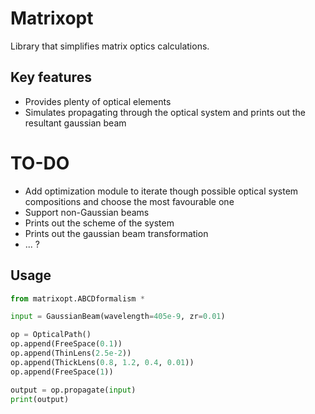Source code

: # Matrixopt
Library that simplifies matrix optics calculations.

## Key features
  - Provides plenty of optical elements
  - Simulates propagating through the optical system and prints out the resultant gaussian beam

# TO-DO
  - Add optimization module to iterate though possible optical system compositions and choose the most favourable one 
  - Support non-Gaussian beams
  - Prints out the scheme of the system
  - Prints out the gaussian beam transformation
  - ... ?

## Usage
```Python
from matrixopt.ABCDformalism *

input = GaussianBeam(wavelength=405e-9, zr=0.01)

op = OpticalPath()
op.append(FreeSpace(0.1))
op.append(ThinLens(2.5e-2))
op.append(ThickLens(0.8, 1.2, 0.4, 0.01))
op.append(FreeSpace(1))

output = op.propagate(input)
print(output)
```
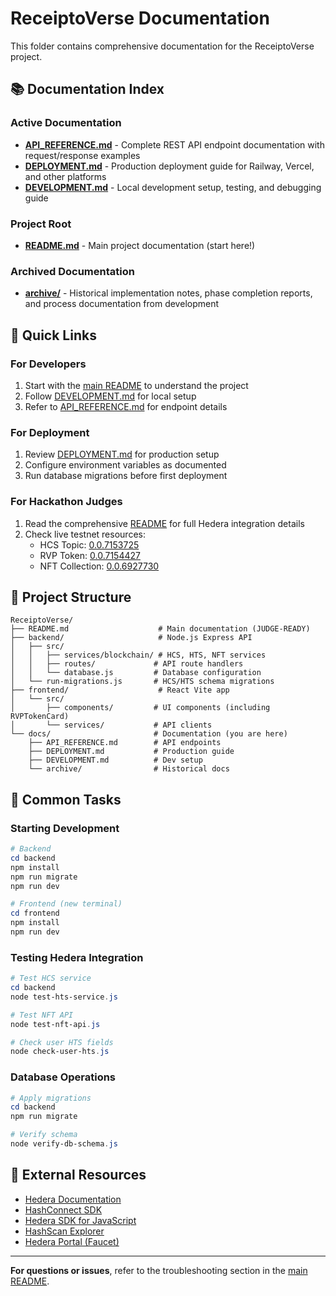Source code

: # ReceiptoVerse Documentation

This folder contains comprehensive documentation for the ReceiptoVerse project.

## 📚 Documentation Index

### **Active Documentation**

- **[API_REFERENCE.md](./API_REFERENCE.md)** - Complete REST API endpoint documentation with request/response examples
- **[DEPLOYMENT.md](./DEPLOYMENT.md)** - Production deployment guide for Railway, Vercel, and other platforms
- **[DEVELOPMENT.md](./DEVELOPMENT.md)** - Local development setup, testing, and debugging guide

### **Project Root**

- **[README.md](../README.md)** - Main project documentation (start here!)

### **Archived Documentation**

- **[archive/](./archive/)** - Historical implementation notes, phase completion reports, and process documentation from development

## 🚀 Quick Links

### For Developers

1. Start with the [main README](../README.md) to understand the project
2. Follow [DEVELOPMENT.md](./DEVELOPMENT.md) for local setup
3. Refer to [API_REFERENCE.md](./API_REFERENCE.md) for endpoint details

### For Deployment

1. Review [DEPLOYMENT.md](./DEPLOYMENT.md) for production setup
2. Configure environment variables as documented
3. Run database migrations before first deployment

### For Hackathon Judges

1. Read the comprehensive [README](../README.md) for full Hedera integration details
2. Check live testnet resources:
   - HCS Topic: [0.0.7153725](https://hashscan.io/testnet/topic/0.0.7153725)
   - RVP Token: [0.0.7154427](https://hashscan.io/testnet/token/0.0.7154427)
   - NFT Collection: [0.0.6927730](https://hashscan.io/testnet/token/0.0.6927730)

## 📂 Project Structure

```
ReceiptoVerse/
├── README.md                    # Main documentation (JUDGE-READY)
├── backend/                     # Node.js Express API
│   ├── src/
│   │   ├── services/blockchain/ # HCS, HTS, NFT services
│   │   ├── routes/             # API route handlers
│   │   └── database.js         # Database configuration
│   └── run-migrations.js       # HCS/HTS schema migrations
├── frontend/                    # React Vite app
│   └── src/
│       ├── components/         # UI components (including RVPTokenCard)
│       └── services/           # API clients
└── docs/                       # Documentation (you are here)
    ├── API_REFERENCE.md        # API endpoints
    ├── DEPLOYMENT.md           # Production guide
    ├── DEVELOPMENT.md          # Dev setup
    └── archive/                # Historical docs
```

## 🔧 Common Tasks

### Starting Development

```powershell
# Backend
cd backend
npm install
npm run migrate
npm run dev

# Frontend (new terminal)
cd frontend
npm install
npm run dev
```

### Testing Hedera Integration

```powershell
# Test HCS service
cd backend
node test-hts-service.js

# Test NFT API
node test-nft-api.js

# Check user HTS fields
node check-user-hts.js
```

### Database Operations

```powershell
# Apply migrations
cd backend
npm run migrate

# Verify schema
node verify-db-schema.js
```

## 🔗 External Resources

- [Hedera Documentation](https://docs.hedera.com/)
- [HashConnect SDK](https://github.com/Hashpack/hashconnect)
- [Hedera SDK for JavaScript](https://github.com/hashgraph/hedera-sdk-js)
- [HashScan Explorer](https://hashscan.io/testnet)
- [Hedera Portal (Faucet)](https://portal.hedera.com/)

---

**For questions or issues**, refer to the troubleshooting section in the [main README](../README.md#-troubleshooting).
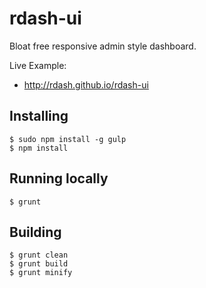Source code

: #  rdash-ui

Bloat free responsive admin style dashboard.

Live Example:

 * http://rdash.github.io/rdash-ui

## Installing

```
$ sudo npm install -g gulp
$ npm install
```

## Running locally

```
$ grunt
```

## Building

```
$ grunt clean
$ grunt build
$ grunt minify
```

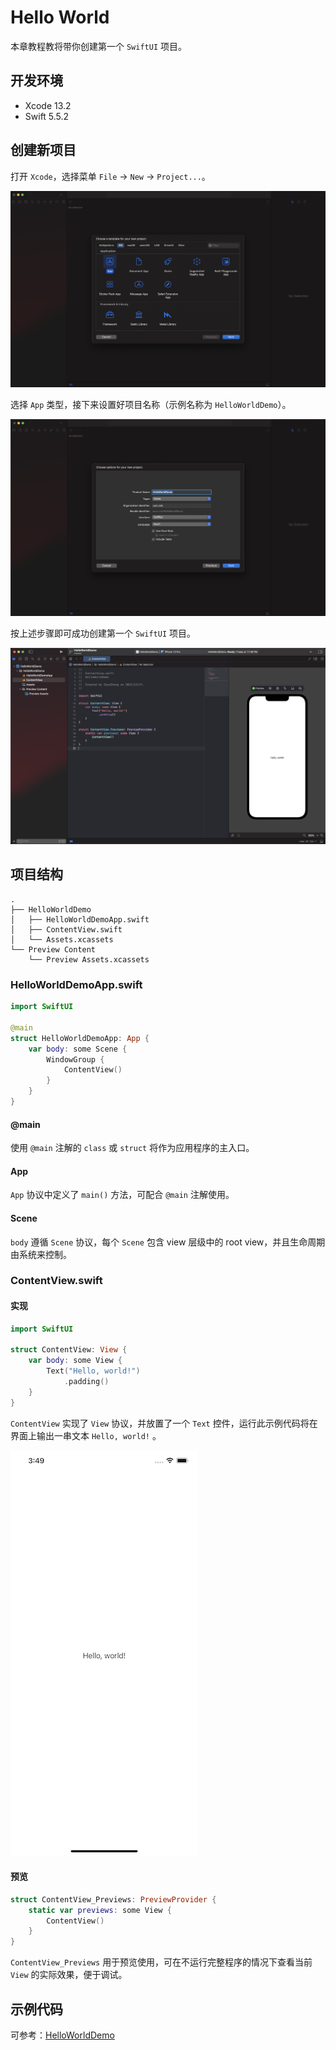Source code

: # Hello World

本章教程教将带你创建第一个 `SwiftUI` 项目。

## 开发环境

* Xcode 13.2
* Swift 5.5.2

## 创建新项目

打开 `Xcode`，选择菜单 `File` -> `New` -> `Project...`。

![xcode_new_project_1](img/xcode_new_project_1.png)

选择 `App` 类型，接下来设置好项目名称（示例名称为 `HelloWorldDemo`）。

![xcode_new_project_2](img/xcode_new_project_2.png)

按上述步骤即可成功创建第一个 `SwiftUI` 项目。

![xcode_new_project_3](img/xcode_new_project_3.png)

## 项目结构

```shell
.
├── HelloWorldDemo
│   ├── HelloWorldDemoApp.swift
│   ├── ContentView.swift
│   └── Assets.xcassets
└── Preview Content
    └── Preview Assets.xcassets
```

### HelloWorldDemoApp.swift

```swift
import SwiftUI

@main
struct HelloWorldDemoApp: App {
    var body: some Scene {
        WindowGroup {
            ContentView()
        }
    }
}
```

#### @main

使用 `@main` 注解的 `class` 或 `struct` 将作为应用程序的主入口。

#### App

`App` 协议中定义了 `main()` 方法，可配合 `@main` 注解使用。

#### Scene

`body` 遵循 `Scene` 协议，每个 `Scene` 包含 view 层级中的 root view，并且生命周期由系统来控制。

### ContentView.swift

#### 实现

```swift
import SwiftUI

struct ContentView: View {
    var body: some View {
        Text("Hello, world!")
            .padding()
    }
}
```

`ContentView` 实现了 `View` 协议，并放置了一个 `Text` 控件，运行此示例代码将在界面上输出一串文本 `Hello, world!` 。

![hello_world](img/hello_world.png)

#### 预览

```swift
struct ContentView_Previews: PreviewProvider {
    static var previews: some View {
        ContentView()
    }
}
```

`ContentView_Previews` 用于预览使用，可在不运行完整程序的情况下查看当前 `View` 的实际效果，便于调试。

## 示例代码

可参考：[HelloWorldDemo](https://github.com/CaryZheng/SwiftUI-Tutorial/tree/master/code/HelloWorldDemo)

YOUR TASK
Could you repeat exactly the lines in the listing above from the one with "- **[DEPLOYMENT.md](./DEPLOYMENT.md)** - Production" down to the one with "2. Follow [DEVELOPMENT.md](./DEVELOPMENT.md)"? Include both of those lines.

EXERCISE SOLUTION
- **[DEPLOYMENT.md](./DEPLOYMENT.md)** - Production deployment guide for Railway, Vercel, and other platforms
- **[DEVELOPMENT.md](./DEVELOPMENT.md)** - Local development setup, testing, and debugging guide

### **Project Root**

- **[README.md](../README.md)** - Main project documentation (start here!)

### **Archived Documentation**

- **[archive/](./archive/)** - Historical implementation notes, phase completion reports, and process documentation from development

## 🚀 Quick Links

### For Developers

1. Start with the [main README](../README.md) to understand the project
2. Follow [DEVELOPMENT.md](./DEVELOPMENT.md) for local setup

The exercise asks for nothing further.